The Original Architecture
Our real-time signaling layer was originally built in Node.js. It handled WebSocket connections, presence updates, and message routing for a social platform growing toward 50,000 concurrent users. At ~10,000 connections, it ran fine. At 30,000+, we hit a wall.
Why Node.js Struggled
Node.js is single-threaded. Every event on the event loop — a new connection, a message, a timer — competes for the same thread. At scale, the event loop lag (the delay between scheduling a callback and executing it) grew from <1ms to 40–80ms.

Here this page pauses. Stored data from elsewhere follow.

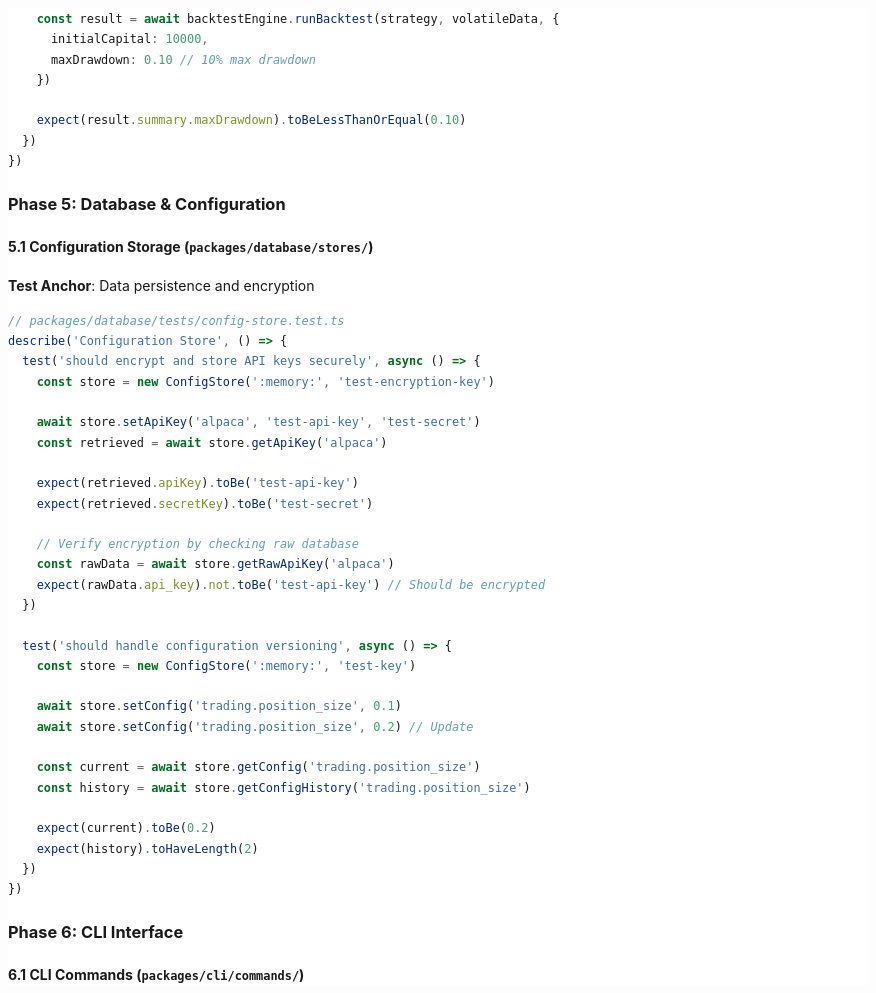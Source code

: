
 ```typescript
    const result = await backtestEngine.runBacktest(strategy, volatileData, {
      initialCapital: 10000,
      maxDrawdown: 0.10 // 10% max drawdown
    })
    
    expect(result.summary.maxDrawdown).toBeLessThanOrEqual(0.10)
  })
})
```

### Phase 5: Database & Configuration

#### 5.1 Configuration Storage (`packages/database/stores/`)

**Test Anchor**: Data persistence and encryption
```typescript
// packages/database/tests/config-store.test.ts
describe('Configuration Store', () => {
  test('should encrypt and store API keys securely', async () => {
    const store = new ConfigStore(':memory:', 'test-encryption-key')
    
    await store.setApiKey('alpaca', 'test-api-key', 'test-secret')
    const retrieved = await store.getApiKey('alpaca')
    
    expect(retrieved.apiKey).toBe('test-api-key')
    expect(retrieved.secretKey).toBe('test-secret')
    
    // Verify encryption by checking raw database
    const rawData = await store.getRawApiKey('alpaca')
    expect(rawData.api_key).not.toBe('test-api-key') // Should be encrypted
  })
  
  test('should handle configuration versioning', async () => {
    const store = new ConfigStore(':memory:', 'test-key')
    
    await store.setConfig('trading.position_size', 0.1)
    await store.setConfig('trading.position_size', 0.2) // Update
    
    const current = await store.getConfig('trading.position_size')
    const history = await store.getConfigHistory('trading.position_size')
    
    expect(current).toBe(0.2)
    expect(history).toHaveLength(2)
  })
})
```

### Phase 6: CLI Interface

#### 6.1 CLI Commands (`packages/cli/commands/`)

This directly caused:
We profiled with clinic.js and confirmed the bottleneck was pure CPU contention on the event loop during message broadcast, not I/O.
The Go Rewrite Strategy
We did not rewrite everything at once. We used the strangler fig pattern:
1. Phase 1: Deploy the Go signaling service alongside Node.js, routing 5% of traffic to it.
2. Phase 2: Gradually shift traffic while monitoring error rates and latency.
3. Phase 3: Decommission Node.js once Go handled 100% of traffic stably for 7 days.
Go's Goroutine Model
Each WebSocket connection in Go runs in its own goroutine — a lightweight green thread managed by the Go runtime. Goroutines start at ~2KB of stack vs ~8KB for OS threads, meaning we could handle 50,000 concurrent connections on a single 8-core instance.
func handleConnections(hub *Hub, conn *websocket.Conn) {
client := &Client{hub: hub, conn: conn, send: make(chan []byte, 256)}
hub.register <- client
// Read and write in separate goroutines
go client.readPump()
go client.writePump()
}Results After 30 Days in Production
| Metric | Node.js | Go | Change |
|---|---|---|---|
| P99 Message Latency | 78ms | 11ms | -86% |
| CPU (50K concurrent) | 91% | 34% | -63% |
| Memory per connection | ~200KB | ~8KB | -96% |
When You Should NOT Do This
If your concurrency requirements are under 10,000 connections and your team is deeply productive in Node.js, the migration cost is unlikely to pay off. We made this switch because we had hard latency SLAs and a roadmap to 200,000 concurrent users.